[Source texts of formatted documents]
[Start of Attachment]
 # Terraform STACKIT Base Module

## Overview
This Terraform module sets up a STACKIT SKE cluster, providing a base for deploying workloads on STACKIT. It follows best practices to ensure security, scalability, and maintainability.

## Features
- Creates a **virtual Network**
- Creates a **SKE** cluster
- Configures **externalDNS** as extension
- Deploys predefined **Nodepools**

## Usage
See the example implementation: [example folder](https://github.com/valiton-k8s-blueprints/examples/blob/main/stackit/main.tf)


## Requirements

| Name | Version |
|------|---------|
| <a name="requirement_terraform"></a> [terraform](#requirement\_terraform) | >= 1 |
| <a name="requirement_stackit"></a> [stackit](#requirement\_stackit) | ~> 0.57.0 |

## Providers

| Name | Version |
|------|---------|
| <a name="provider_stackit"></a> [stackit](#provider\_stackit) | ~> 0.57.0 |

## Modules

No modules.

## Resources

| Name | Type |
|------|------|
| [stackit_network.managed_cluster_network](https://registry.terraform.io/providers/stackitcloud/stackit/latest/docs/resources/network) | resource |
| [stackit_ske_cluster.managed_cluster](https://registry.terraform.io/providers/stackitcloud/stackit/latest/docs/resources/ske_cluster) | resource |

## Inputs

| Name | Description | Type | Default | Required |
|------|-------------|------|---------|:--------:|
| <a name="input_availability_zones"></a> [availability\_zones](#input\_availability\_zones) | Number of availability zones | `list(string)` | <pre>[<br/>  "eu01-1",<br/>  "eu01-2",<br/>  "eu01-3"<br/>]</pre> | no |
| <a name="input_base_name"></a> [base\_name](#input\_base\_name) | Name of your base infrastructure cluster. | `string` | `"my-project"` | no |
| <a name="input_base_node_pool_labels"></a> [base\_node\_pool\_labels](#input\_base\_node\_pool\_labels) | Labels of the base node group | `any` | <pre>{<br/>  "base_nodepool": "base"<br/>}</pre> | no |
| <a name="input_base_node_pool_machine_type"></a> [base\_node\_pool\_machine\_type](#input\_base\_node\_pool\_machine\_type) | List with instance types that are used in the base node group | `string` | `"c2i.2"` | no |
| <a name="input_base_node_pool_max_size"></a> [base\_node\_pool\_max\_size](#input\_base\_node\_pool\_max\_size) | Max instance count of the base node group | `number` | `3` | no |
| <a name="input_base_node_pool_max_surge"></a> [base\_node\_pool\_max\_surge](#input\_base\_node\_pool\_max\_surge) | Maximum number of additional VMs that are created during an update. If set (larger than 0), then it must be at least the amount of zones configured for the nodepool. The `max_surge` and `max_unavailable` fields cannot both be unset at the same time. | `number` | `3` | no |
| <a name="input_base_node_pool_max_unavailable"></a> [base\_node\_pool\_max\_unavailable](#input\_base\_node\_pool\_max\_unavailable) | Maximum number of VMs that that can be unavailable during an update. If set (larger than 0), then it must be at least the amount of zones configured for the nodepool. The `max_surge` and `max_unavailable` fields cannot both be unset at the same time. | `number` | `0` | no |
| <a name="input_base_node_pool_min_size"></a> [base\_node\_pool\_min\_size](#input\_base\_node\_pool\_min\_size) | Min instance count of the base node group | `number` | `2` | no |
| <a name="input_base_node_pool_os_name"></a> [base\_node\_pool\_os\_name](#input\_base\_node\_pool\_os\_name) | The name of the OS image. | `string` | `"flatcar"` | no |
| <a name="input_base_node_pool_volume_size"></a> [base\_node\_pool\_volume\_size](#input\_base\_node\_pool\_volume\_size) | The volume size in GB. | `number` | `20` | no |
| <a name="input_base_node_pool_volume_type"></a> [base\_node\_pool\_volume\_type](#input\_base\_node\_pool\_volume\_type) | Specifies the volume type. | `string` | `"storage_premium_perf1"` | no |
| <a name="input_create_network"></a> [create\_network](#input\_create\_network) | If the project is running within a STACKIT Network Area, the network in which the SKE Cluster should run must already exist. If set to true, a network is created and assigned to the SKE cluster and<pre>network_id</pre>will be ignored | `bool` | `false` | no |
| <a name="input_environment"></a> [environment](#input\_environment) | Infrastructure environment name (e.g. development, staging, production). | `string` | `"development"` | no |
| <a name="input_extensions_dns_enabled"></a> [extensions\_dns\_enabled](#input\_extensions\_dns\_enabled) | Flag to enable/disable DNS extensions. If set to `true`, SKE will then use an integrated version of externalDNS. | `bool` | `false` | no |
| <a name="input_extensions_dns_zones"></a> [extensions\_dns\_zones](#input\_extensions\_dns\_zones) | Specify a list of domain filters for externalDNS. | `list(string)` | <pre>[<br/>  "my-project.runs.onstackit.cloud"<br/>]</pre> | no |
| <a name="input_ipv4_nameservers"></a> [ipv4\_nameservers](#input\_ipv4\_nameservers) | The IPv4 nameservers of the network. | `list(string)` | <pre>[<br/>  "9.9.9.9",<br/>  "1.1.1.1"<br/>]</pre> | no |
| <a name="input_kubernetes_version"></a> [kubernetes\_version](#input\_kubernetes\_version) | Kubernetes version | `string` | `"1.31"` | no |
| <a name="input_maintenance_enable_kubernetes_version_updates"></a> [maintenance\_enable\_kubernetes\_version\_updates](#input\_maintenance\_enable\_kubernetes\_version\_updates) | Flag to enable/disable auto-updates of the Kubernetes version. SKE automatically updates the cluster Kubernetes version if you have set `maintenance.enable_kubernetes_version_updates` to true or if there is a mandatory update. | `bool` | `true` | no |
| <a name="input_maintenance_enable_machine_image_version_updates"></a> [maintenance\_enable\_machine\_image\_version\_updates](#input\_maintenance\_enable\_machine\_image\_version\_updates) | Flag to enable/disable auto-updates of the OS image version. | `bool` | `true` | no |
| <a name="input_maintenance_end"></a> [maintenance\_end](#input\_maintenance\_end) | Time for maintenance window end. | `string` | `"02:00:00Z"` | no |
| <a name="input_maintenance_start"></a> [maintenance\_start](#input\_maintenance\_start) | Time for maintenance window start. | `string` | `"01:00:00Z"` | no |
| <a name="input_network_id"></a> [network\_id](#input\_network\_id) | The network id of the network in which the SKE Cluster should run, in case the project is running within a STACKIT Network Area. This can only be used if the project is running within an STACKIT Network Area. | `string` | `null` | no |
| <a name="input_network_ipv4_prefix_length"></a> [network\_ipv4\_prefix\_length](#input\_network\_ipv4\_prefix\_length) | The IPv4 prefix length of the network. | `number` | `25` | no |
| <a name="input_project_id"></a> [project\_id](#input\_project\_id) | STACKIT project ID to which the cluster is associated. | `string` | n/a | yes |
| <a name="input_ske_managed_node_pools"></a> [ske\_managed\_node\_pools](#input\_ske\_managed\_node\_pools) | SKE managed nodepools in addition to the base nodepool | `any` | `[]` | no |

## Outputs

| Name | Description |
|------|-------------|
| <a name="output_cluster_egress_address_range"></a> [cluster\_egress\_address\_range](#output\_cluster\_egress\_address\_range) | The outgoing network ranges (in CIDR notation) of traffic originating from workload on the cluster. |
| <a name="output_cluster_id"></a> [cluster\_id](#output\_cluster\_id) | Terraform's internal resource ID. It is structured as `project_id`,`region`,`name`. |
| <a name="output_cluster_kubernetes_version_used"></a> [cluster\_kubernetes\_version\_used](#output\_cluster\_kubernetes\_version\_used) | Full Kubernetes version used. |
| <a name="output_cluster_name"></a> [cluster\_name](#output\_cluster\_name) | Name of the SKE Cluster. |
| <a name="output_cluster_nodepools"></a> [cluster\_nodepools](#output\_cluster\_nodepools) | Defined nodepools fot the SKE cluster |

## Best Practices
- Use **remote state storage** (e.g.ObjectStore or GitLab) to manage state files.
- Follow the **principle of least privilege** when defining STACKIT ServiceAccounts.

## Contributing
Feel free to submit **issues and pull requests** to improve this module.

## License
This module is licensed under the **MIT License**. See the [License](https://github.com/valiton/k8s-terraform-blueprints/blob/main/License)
[End of Attachment]
## Exercise objective
Gather up, from the records above, each line where the word "volume" appears.

## Result of the task
| <a name="input_base_node_pool_volume_size"></a> [base\_node\_pool\_volume\_size](#input\_base\_node\_pool\_volume\_size) | The volume size in GB. | `number` | `20` | no |
| <a name="input_base_node_pool_volume_type"></a> [base\_node\_pool\_volume\_type](#input\_base\_node\_pool\_volume\_type) | Specifies the volume type. | `string` | `"storage_premium_perf1"` | no |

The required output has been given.